The company said third-quarter organic orders-which exclude currency swings, acquisitions and dispositions-fell 6%, and industrial profits slipped 4.6% to $4.32 billion in the quarter. It now expects revenue excluding acquisitions and divestitures to be flat to up 2% this year, from an earlier view of up 2% to 4%.
"Global growth continues, but at a low level," Chief Executive Jeff Immelt said on a conference call. "We plan to control our cost even tighter as we navigate this environment."
It isn't alone in navigating rough waters. Rival Honeywell International Inc. startled investors earlier this month when it cut its full-year sales and profit guidance after it was surprised by a drop-off in orders in September.
Boston-based GE, which makes a range of industrial equipment from jet engines to MRI machines, is under increasing pressure to show that the company's 2015 pivot away from financial services and renewed focus on its industrial businesses is yielding benefits to investors.
That task may be more complicated thanks to Trian Fund Management LP, the activist firm that announced a $2.5 billion stake in the company a little more than one year ago. Trian has urged the company to return cash to its investors by borrowing up to $20 billion and buying back its own shares, and is pushing GE to drive profit growth.
GE said Friday it plans to increase its share buyback plans by $4 billion to more than $22 billion for the year. It also reaffirmed a critical earnings target for 2018 despite lower-than-anticipated operating profit this year.

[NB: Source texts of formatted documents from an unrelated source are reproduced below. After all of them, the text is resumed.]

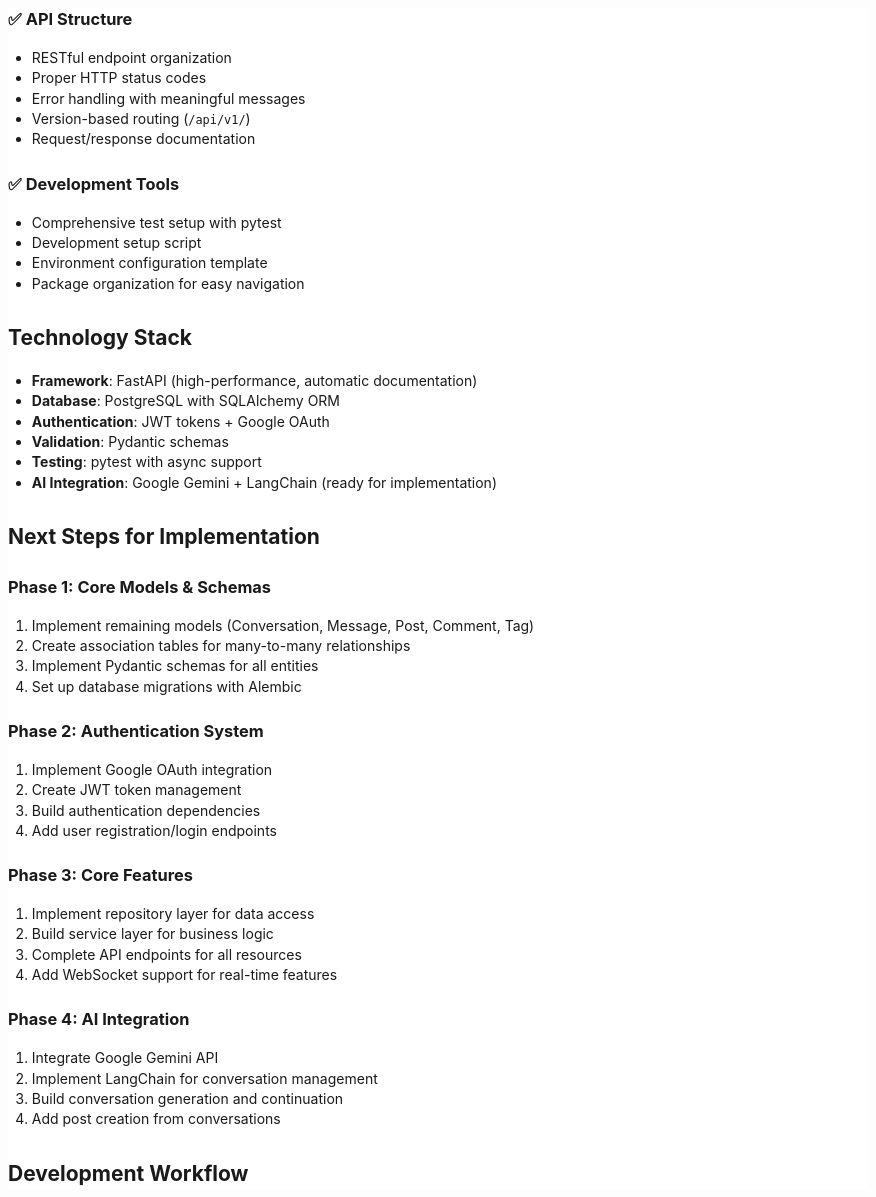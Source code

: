 ### ✅ **API Structure**
- RESTful endpoint organization
- Proper HTTP status codes
- Error handling with meaningful messages
- Version-based routing (`/api/v1/`)
- Request/response documentation

### ✅ **Development Tools**
- Comprehensive test setup with pytest
- Development setup script
- Environment configuration template
- Package organization for easy navigation

## Technology Stack

- **Framework**: FastAPI (high-performance, automatic documentation)
- **Database**: PostgreSQL with SQLAlchemy ORM
- **Authentication**: JWT tokens + Google OAuth
- **Validation**: Pydantic schemas
- **Testing**: pytest with async support
- **AI Integration**: Google Gemini + LangChain (ready for implementation)

## Next Steps for Implementation

### Phase 1: Core Models & Schemas
1. Implement remaining models (Conversation, Message, Post, Comment, Tag)
2. Create association tables for many-to-many relationships
3. Implement Pydantic schemas for all entities
4. Set up database migrations with Alembic

### Phase 2: Authentication System
1. Implement Google OAuth integration
2. Create JWT token management
3. Build authentication dependencies
4. Add user registration/login endpoints

### Phase 3: Core Features
1. Implement repository layer for data access
2. Build service layer for business logic
3. Complete API endpoints for all resources
4. Add WebSocket support for real-time features

### Phase 4: AI Integration
1. Integrate Google Gemini API
2. Implement LangChain for conversation management
3. Build conversation generation and continuation
4. Add post creation from conversations

## Development Workflow
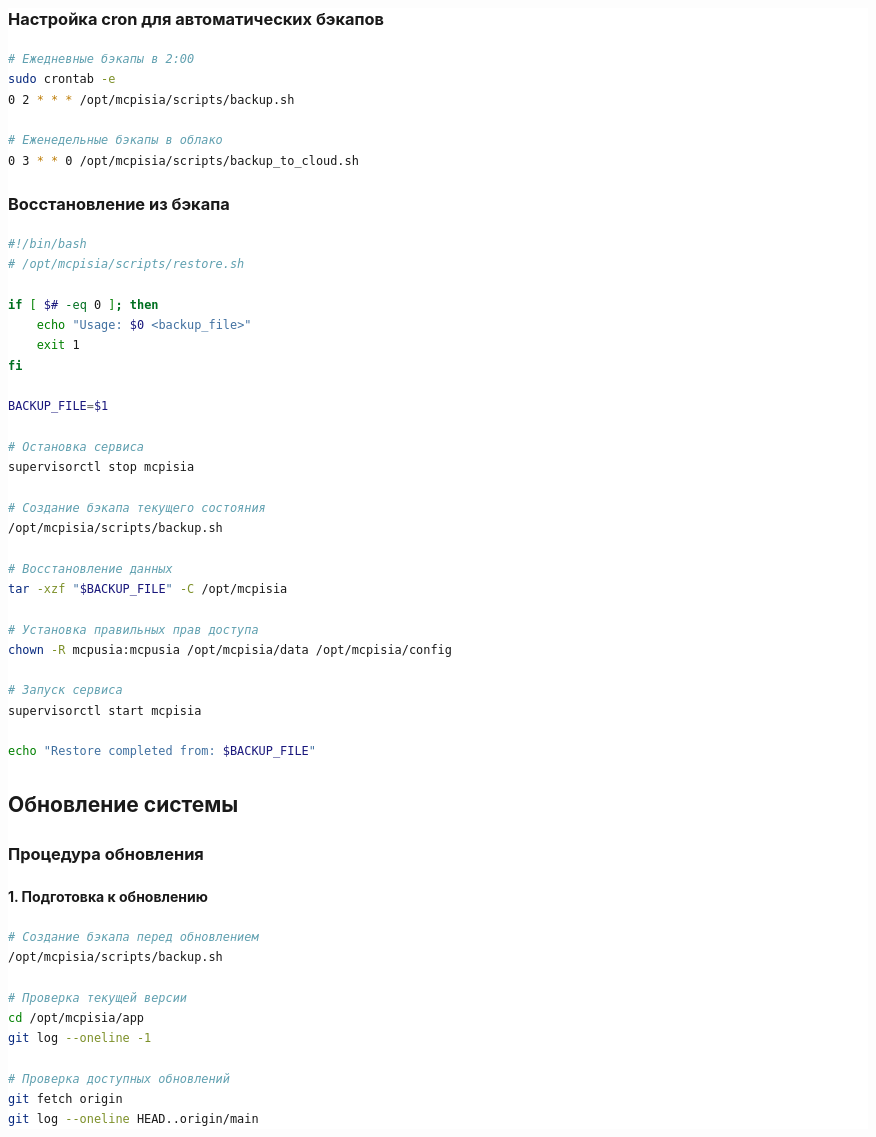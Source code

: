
 ```bash
```

### Настройка cron для автоматических бэкапов

```bash
# Ежедневные бэкапы в 2:00
sudo crontab -e
0 2 * * * /opt/mcpisia/scripts/backup.sh

# Еженедельные бэкапы в облако
0 3 * * 0 /opt/mcpisia/scripts/backup_to_cloud.sh
```

### Восстановление из бэкапа

```bash
#!/bin/bash
# /opt/mcpisia/scripts/restore.sh

if [ $# -eq 0 ]; then
    echo "Usage: $0 <backup_file>"
    exit 1
fi

BACKUP_FILE=$1

# Остановка сервиса
supervisorctl stop mcpisia

# Создание бэкапа текущего состояния
/opt/mcpisia/scripts/backup.sh

# Восстановление данных
tar -xzf "$BACKUP_FILE" -C /opt/mcpisia

# Установка правильных прав доступа
chown -R mcpusia:mcpusia /opt/mcpisia/data /opt/mcpisia/config

# Запуск сервиса
supervisorctl start mcpisia

echo "Restore completed from: $BACKUP_FILE"
```

## Обновление системы

### Процедура обновления

#### 1. Подготовка к обновлению

```bash
# Создание бэкапа перед обновлением
/opt/mcpisia/scripts/backup.sh

# Проверка текущей версии
cd /opt/mcpisia/app
git log --oneline -1

# Проверка доступных обновлений
git fetch origin
git log --oneline HEAD..origin/main
```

Shares of the company, which had fallen 11% in the three months through Thursday's close, fell 1% in recent trading to $28.73.
The big problem for sales and earnings continues to be oil. Low prices have triggered the postponement or cancellation of major projects in the industry, hurting companies like GE that sell equipment for pumping and drilling.
Oil-and-gas revenue fell 25% in the third quarter, and segment profit fell 42%. GE has already been cutting costs aggressively in the oil and gas unit, closing facilities and trying to standardize product offerings to reduce expenses. Chief Financial Officer Jeffrey Bornstein said the oil and gas business was on pace to hit a cost-cutting target of roughly $800 million for the year, with room for more "incremental" cost reduction in the coming year.
GE also will seek other cost-cuts "across the entirety of the company" to help account for the long slide of the oil and gas business and to ensure that GE still hits its target of achieving $2 in earnings per share in 2018, Mr. Bornstein said.
Several analysts who cover the company have recently sounded skeptical that GE will be able to hit that goal, which Mr. Immelt laid out last year when he announced plans to sell off most of its lending business. On Friday, the CEO affirmed it, noting that "all of our compensation plans" are tied to GE hitting that 2018 earnings target.
GE didn't offer any update on its planned acquisitions of a pair of European 3-D printing companies-SLM Solutions Group AG and Arcam AB-that have faced trouble garnering enough shareholder support. Mr. Bornstein said GE won't increase its tender offer for SLM, despite opposition from hedge fund Elliott Management Corp., which owns more than 20% of the German firm's shares. GE could acquire other 3-D printing firms if the Arcam and SLM deals fall through, he said.
There were bright spots elsewhere, including a 66% increase in sales in the company's renewable-energy business, and revenue from its largest industrial segment, which makes turbines for power plants, rose 37%.
Overall for the September quarter, GE reported a profit of $2.03 billion, or 22 cents a share after the payout of preferred dividends, compared with $2.51 billion, or 25 cents a share, a year ago. Revenue rose 4.4% to $29.27 billion.